T-Mobile recently released the latest in its series of Flash Mob style adverts – a crowd of more than 500 people, including a human orchestra featuring 20 singers, greeted passengers arriving at Heathrow’s terminal 5.  This is the third in the series, with other flashmobs including the dance at Liverpool Street station and the Trafalgur Square sing along, and it begs the questions – are they overdoing the concept?


Source: PA

We all know that broadcasting companies tend to catch on to a popular format, cookery shows, reality TV, home makeover shows, and flog it like a dead horse until we can no longer stand the sight of any of the above.  But does digital media allow more room for serialisation and repetition of a theme?

I personally was a huge fan of the Liverpool street flash mob.  It captured my imagination, made me smile and hung very closely to the tagline ‘life’s for sharing’.  But when I heard about the latest offering, I did start to wonder if T-Mobile were clutching at straws here.  The YouTube viewing figures do somewhat speak for themselves with 23,672.246 viewing the original Liverpool Street Station flash mob from January 2009, dropping to 3,497 for the April 2009 sing along in Trafalgar Square and 1,710,620 for the Terminal 5 ‘Welcome home’ advert.

But this does need to be viewed with some context – firstly, the Terminal 5 advert was only released at the end of October, so over 1.5 million views in less than a month is pretty impressive.  Secondly, viewing figures are likely to increase – when the first advert was launched using a flash mob on an advert was a pretty new concept, so it was bound to generate initial interest.  The figures do highlight however, that the ads still have a dedicated following who enjoy the adverts.  And I must confess that once again, when I actually watched the Terminal 5 ad, it did not fail to bring a smile to my fact.

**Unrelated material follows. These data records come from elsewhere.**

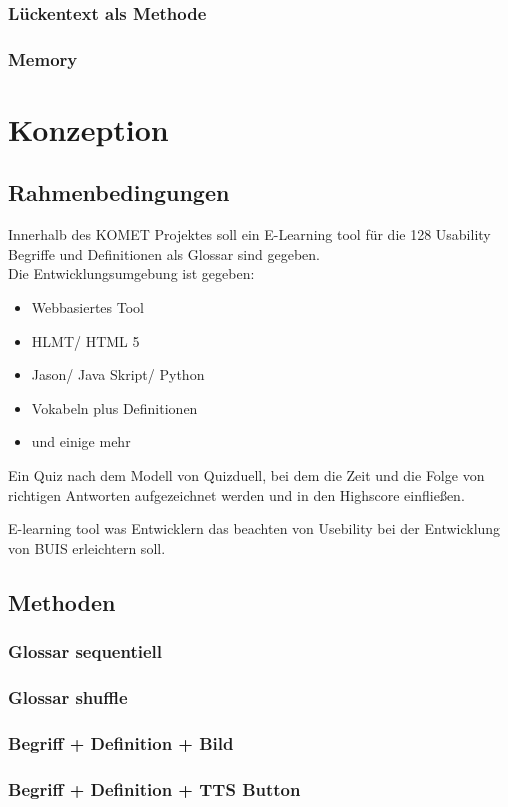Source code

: \documentclass[a4paper, 12pt, twoside, BCOR=20mm, DIV=calc, abstracton, parskip=half*, toc=bibliography, toc=listof, headsepline, headings=small, numbers=enddot]{scrreprt} %
\begin{document}
\subsection{Lückentext als Methode}
\subsection{Memory }

\chapter{Konzeption}
\section{Rahmenbedingungen}
Innerhalb des KOMET Projektes soll ein E-Learning tool für die 128 Usability Begriffe und Definitionen als Glossar sind gegeben. \\Die Entwicklungsumgebung ist gegeben:
\begin{itemize}
\item{Webbasiertes Tool}
\item{HLMT/ HTML 5}
\item{Jason/ Java Skript/ Python}
\item{Vokabeln plus Definitionen}
\item und einige mehr  
\end{itemize}

Ein Quiz nach dem Modell von Quizduell, bei dem die Zeit und die Folge von richtigen Antworten aufgezeichnet werden und in den Highscore einfließen.

E-learning tool was Entwicklern das beachten von Usebility bei der Entwicklung von BUIS erleichtern soll.  

\section{Methoden}
\subsection{Glossar sequentiell}
\subsection{Glossar shuffle}
\subsection{Begriff + Definition + Bild}
\subsection{Begriff + Definition + TTS Button}
\end{document}
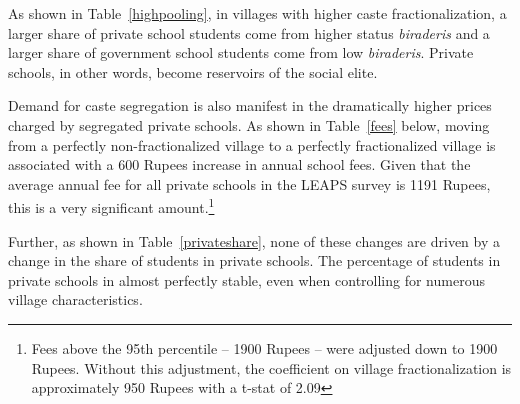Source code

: \documentclass[Eubank_pk_ethnic_sorting.tex]{subfiles}
\begin{document}
As shown in Table~\ref{highpooling}, in villages with higher caste fractionalization, a larger share of private school students come from higher status \emph{biraderis} and a larger share of government school students come from low \emph{biraderis}. Private schools, in other words, become reservoirs of the social elite. 




Demand for caste segregation is also manifest in the dramatically higher prices charged by segregated private schools. As shown in Table~\ref{fees} below, moving from a perfectly non-fractionalized village to a perfectly fractionalized village is associated with a 600 Rupees increase in annual school fees. Given that the average annual fee for all private schools in the LEAPS survey is 1191 Rupees, this is a very significant amount.\footnote{Fees above the 95th percentile -- 1900 Rupees -- were adjusted down to 1900 Rupees. Without this adjustment, the coefficient on village fractionalization is approximately 950 Rupees with a t-stat of 2.09} 



Further, as shown in Table~\ref{privateshare}, none of these changes are driven by a change in the share of students in private schools. The percentage of students in private schools in almost perfectly stable, even when controlling for numerous village characteristics. 


\end{document}

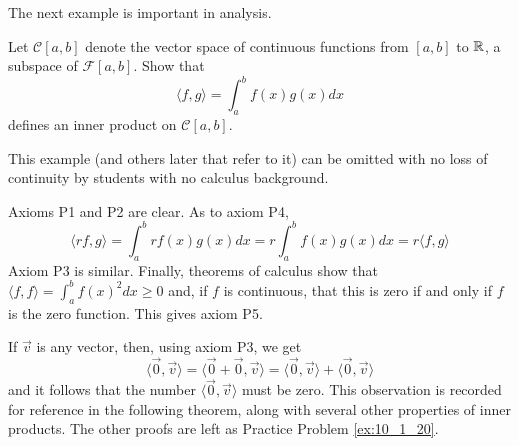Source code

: \documentclass{ximera}
\begin{document}
The next example is important in analysis.

\begin{example}\label{exa:030334}
Let $\mathcal{C}[a, b]$ denote the vector space of
continuous functions from $[a, b]$ to $\mathbb{R}$, a subspace of $\mathcal{F}[a, b]$. Show that
\begin{equation*}
\langle f, g \rangle = \int_{a}^{b} f(x)g(x)dx
\end{equation*}
defines an inner product on $\mathcal{C}[a, b]$.

\begin{remark}
    This example (and others later that refer to it) can be omitted with no loss of continuity by students with no calculus background.
\end{remark}

\begin{explanation}
Axioms P1 and P2 are clear. As to axiom P4,
\begin{equation*}
\langle rf, g \rangle = \int_{a}^{b} rf(x)g(x)dx = r\int_{a}^{b} f(x)g(x)dx =
r\langle f, g \rangle
\end{equation*}
Axiom P3 is similar. Finally, theorems of calculus show that $\langle f, f \rangle = \int_{a}^{b} f(x)^2dx \geq 0$ and, if $f$ is continuous, that this is zero if and only if $f$ is the zero function. This gives axiom P5.
\end{explanation}
\end{example}


If $\vec{v}$ is any vector, then, using axiom P3, we get
\begin{equation*}
\langle \vec{0}, \vec{v} \rangle = \langle \vec{0} + \vec{0}, \vec{v} \rangle =
\langle \vec{0}, \vec{v} \rangle + \langle \vec{0}, \vec{v} \rangle
\end{equation*}
and it follows that the number $\langle\vec{0}, \vec{v}\rangle$ must be zero. This observation is recorded for reference in the following theorem, along with several other properties of inner products. The other proofs are left as Practice Problem \ref{ex:10_1_20}.
\end{document}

There are, however, some points of distinction that T-Mobile have effectively  – each advert has its different twist – one is a dance, one a sing-along and one a human orchestra.  This variety maintains interest.  I just hope that they keep a close eye on when this interest starts to dwindle and finish on a high…better to be a campaign that people remember fondly than over-do a concept and undo all your hard work.